─── MATERIAL FOR THIS EXERCISE
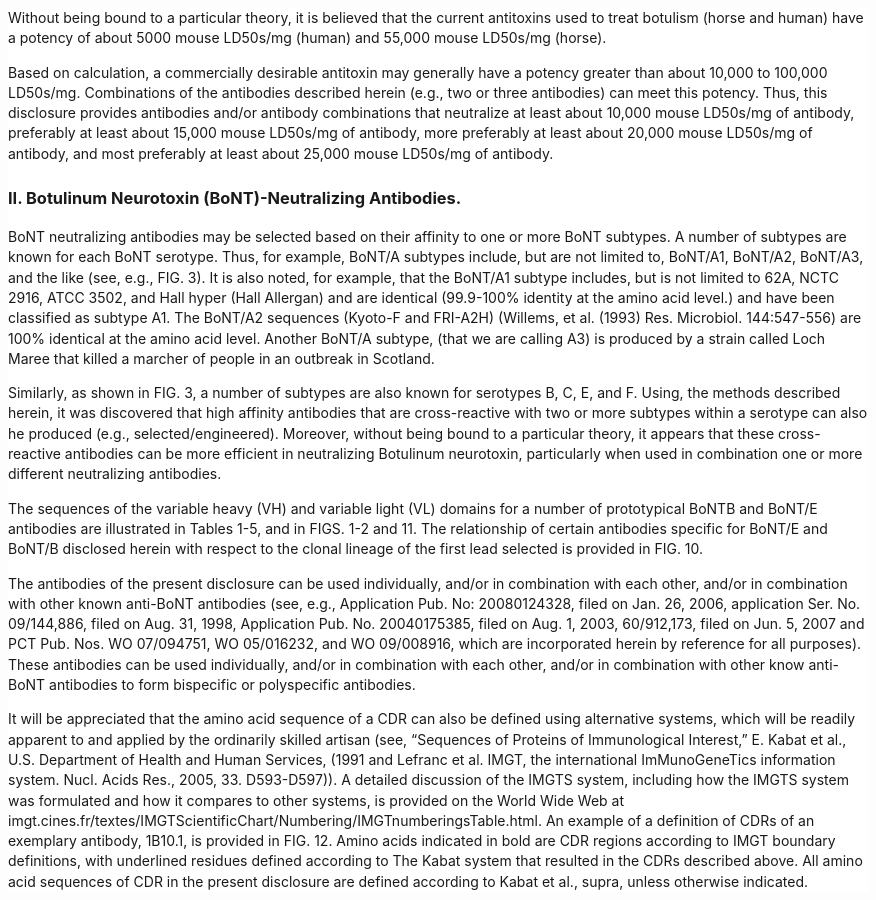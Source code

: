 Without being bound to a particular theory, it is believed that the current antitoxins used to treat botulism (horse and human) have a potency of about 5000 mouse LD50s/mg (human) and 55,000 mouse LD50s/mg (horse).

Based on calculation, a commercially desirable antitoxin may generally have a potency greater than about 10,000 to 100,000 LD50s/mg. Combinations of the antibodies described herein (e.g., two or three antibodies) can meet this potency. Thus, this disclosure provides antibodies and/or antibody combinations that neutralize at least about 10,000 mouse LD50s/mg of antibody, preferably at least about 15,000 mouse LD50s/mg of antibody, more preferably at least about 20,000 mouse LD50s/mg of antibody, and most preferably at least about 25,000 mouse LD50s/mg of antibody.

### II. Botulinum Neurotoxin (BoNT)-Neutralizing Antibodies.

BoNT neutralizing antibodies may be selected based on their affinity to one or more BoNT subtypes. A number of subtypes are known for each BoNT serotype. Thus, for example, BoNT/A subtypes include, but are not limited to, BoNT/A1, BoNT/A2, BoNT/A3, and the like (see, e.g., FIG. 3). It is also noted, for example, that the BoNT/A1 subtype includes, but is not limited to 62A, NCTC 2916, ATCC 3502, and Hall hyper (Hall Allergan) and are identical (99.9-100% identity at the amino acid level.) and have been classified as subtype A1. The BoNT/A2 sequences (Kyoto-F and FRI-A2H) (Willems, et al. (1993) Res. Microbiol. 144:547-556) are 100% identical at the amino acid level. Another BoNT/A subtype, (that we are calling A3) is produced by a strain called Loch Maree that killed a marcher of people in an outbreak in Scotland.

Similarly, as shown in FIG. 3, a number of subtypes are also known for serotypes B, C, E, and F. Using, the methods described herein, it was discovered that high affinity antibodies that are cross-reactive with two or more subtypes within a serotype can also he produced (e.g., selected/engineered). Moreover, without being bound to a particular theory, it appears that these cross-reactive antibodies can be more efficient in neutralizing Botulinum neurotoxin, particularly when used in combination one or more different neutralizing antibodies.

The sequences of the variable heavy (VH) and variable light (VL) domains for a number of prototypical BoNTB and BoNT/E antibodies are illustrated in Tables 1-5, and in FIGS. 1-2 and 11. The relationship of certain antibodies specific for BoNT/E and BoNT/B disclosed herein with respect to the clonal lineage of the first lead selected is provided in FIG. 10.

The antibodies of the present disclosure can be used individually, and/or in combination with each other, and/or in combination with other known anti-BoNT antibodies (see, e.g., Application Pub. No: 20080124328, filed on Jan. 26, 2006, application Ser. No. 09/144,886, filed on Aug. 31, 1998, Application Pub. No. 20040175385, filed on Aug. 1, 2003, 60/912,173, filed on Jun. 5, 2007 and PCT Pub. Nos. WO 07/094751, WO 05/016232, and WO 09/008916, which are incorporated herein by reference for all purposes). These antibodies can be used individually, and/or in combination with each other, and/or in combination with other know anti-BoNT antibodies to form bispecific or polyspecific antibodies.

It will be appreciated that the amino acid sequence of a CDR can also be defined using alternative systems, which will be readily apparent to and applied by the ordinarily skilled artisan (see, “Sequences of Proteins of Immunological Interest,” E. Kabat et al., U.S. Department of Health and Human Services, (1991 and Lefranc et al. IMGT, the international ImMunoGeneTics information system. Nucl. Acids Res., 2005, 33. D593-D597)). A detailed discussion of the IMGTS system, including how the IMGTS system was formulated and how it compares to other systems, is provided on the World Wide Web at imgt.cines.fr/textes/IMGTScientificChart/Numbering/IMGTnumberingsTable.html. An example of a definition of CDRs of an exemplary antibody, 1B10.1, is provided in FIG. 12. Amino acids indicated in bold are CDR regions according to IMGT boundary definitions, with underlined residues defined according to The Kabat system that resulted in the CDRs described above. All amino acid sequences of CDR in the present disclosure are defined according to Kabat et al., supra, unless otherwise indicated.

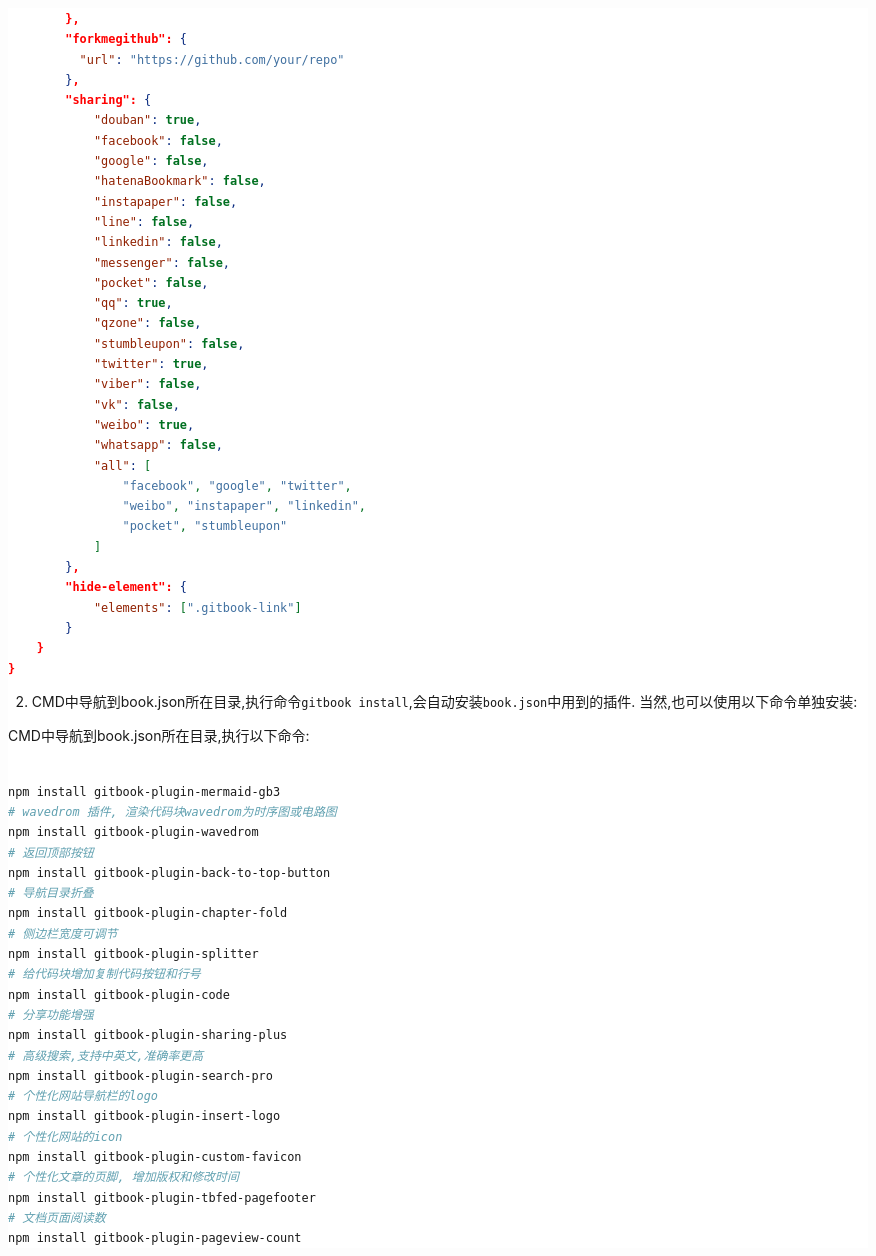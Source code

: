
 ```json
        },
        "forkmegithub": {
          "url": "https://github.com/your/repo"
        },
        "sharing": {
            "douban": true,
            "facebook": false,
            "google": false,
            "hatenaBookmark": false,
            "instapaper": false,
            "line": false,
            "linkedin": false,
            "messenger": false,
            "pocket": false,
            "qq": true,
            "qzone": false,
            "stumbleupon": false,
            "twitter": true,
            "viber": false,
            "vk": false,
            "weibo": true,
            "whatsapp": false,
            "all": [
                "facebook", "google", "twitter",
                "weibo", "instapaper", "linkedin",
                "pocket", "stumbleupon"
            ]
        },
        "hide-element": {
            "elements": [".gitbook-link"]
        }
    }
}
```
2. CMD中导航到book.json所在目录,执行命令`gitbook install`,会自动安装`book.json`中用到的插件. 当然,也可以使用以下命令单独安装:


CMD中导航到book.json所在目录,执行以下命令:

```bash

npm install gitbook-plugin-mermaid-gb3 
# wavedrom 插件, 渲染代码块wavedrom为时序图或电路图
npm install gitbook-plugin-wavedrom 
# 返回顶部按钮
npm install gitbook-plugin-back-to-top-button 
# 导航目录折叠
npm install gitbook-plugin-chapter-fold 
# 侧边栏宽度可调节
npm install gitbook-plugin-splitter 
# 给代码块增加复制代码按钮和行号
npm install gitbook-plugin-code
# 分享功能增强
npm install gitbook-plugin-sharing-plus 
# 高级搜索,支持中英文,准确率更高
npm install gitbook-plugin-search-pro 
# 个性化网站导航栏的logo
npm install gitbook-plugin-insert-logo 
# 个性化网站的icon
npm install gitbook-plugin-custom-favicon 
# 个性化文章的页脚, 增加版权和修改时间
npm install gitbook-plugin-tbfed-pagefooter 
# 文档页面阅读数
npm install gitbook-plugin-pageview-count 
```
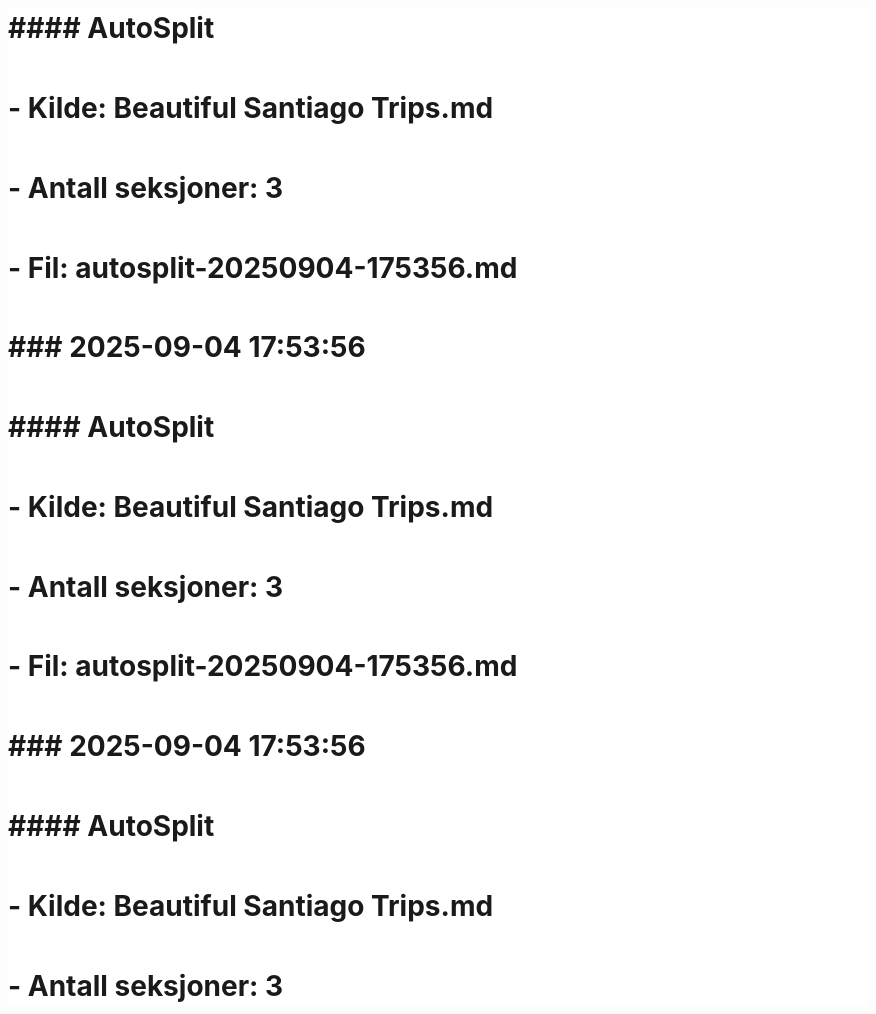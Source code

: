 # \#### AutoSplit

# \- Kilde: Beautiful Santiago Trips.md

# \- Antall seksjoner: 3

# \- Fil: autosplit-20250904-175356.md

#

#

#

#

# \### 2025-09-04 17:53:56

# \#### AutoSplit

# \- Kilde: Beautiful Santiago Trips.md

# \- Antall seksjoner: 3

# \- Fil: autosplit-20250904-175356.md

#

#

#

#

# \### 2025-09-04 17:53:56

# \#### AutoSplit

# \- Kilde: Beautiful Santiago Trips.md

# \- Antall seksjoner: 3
──────
WHAT THIS TASK INVOLVES: Return every record exactly, leaving out the pictures.

YOUR RESPONSE:
Source code

: Without being bound to a particular theory, it is believed that the current antitoxins used to treat botulism (horse and human) have a potency of about 5000 mouse LD50s/mg (human) and 55,000 mouse LD50s/mg (horse).

Based on calculation, a commercially desirable antitoxin may generally have a potency greater than about 10,000 to 100,000 LD50s/mg. Combinations of the antibodies described herein (e.g., two or three antibodies) can meet this potency. Thus, this disclosure provides antibodies and/or antibody combinations that neutralize at least about 10,000 mouse LD50s/mg of antibody, preferably at least about 15,000 mouse LD50s/mg of antibody, more preferably at least about 20,000 mouse LD50s/mg of antibody, and most preferably at least about 25,000 mouse LD50s/mg of antibody.

### II. Botulinum Neurotoxin (BoNT)-Neutralizing Antibodies.

BoNT neutralizing antibodies may be selected based on their affinity to one or more BoNT subtypes. A number of subtypes are known for each BoNT serotype. Thus, for example, BoNT/A subtypes include, but are not limited to, BoNT/A1, BoNT/A2, BoNT/A3, and the like (see, e.g., FIG. 3). It is also noted, for example, that the BoNT/A1 subtype includes, but is not limited to 62A, NCTC 2916, ATCC 3502, and Hall hyper (Hall Allergan) and are identical (99.9-100% identity at the amino acid level.) and have been classified as subtype A1. The BoNT/A2 sequences (Kyoto-F and FRI-A2H) (Willems, et al. (1993) Res. Microbiol. 144:547-556) are 100% identical at the amino acid level. Another BoNT/A subtype, (that we are calling A3) is produced by a strain called Loch Maree that killed a marcher of people in an outbreak in Scotland.

Similarly, as shown in FIG. 3, a number of subtypes are also known for serotypes B, C, E, and F. Using, the methods described herein, it was discovered that high affinity antibodies that are cross-reactive with two or more subtypes within a serotype can also he produced (e.g., selected/engineered). Moreover, without being bound to a particular theory, it appears that these cross-reactive antibodies can be more efficient in neutralizing Botulinum neurotoxin, particularly when used in combination one or more different neutralizing antibodies.

The sequences of the variable heavy (VH) and variable light (VL) domains for a number of prototypical BoNTB and BoNT/E antibodies are illustrated in Tables 1-5, and in FIGS. 1-2 and 11. The relationship of certain antibodies specific for BoNT/E and BoNT/B disclosed herein with respect to the clonal lineage of the first lead selected is provided in FIG. 10.

The antibodies of the present disclosure can be used individually, and/or in combination with each other, and/or in combination with other known anti-BoNT antibodies (see, e.g., Application Pub. No: 20080124328, filed on Jan. 26, 2006, application Ser. No. 09/144,886, filed on Aug. 31, 1998, Application Pub. No. 20040175385, filed on Aug. 1, 2003, 60/912,173, filed on Jun. 5, 2007 and PCT Pub. Nos. WO 07/094751, WO 05/016232, and WO 09/008916, which are incorporated herein by reference for all purposes). These antibodies can be used individually, and/or in combination with each other, and/or in combination with other know anti-BoNT antibodies to form bispecific or polyspecific antibodies.

It will be appreciated that the amino acid sequence of a CDR can also be defined using alternative systems, which will be readily apparent to and applied by the ordinarily skilled artisan (see, “Sequences of Proteins of Immunological Interest,” E. Kabat et al., U.S. Department of Health and Human Services, (1991 and Lefranc et al. IMGT, the international ImMunoGeneTics information system. Nucl. Acids Res., 2005, 33. D593-D597)). A detailed discussion of the IMGTS system, including how the IMGTS system was formulated and how it compares to other systems, is provided on the World Wide Web at imgt.cines.fr/textes/IMGTScientificChart/Numbering/IMGTnumberingsTable.html. An example of a definition of CDRs of an exemplary antibody, 1B10.1, is provided in FIG. 12. Amino acids indicated in bold are CDR regions according to IMGT boundary definitions, with underlined residues defined according to The Kabat system that resulted in the CDRs described above. All amino acid sequences of CDR in the present disclosure are defined according to Kabat et al., supra, unless otherwise indicated.

Source code

:
 ```json
        },
        "forkmegithub": {
          "url": "https://github.com/your/repo"
        },
        "sharing": {
            "douban": true,
            "facebook": false,
            "google": false,
            "hatenaBookmark": false,
            "instapaper": false,
            "line": false,
            "linkedin": false,
            "messenger": false,
            "pocket": false,
            "qq": true,
            "qzone": false,
            "stumbleupon": false,
            "twitter": true,
            "viber": false,
            "vk": false,
            "weibo": true,
            "whatsapp": false,
            "all": [
                "facebook", "google", "twitter",
                "weibo", "instapaper", "linkedin",
                "pocket", "stumbleupon"
            ]
        },
        "hide-element": {
            "elements": [".gitbook-link"]
        }
    }
}
```
2. CMD中导航到book.json所在目录,执行命令`gitbook install`,会自动安装`book.json`中用到的插件. 当然,也可以使用以下命令单独安装:


CMD中导航到book.json所在目录,执行以下命令:

```bash

npm install gitbook-plugin-mermaid-gb3 
# wavedrom 插件, 渲染代码块wavedrom为时序图或电路图
npm install gitbook-plugin-wavedrom 
# 返回顶部按钮
npm install gitbook-plugin-back-to-top-button 
# 导航目录折叠
npm install gitbook-plugin-chapter-fold 
# 侧边栏宽度可调节
npm install gitbook-plugin-splitter 
# 给代码块增加复制代码按钮和行号
npm install gitbook-plugin-code
# 分享功能增强
npm install gitbook-plugin-sharing-plus 
# 高级搜索,支持中英文,准确率更高
npm install gitbook-plugin-search-pro 
# 个性化网站导航栏的logo
npm install gitbook-plugin-insert-logo 
# 个性化网站的icon
npm install gitbook-plugin-custom-favicon 
# 个性化文章的页脚, 增加版权和修改时间
npm install gitbook-plugin-tbfed-pagefooter 
# 文档页面阅读数
npm install gitbook-plugin-pageview-count 
```
Source code

: # \#### AutoSplit

# \- Kilde: Beautiful Santiago Trips.md

# \- Antall seksjoner: 3

# \- Fil: autosplit-20250904-175356.md

#

#

#

#

# \### 2025-09-04 17:53:56

# \#### AutoSplit

# \- Kilde: Beautiful Santiago Trips.md

# \- Antall seksjoner: 3

# \- Fil: autosplit-20250904-175356.md

#

#

#

#

# \### 2025-09-04 17:53:56

# \#### AutoSplit

# \- Kilde: Beautiful Santiago Trips.md

# \- Antall seksjoner: 3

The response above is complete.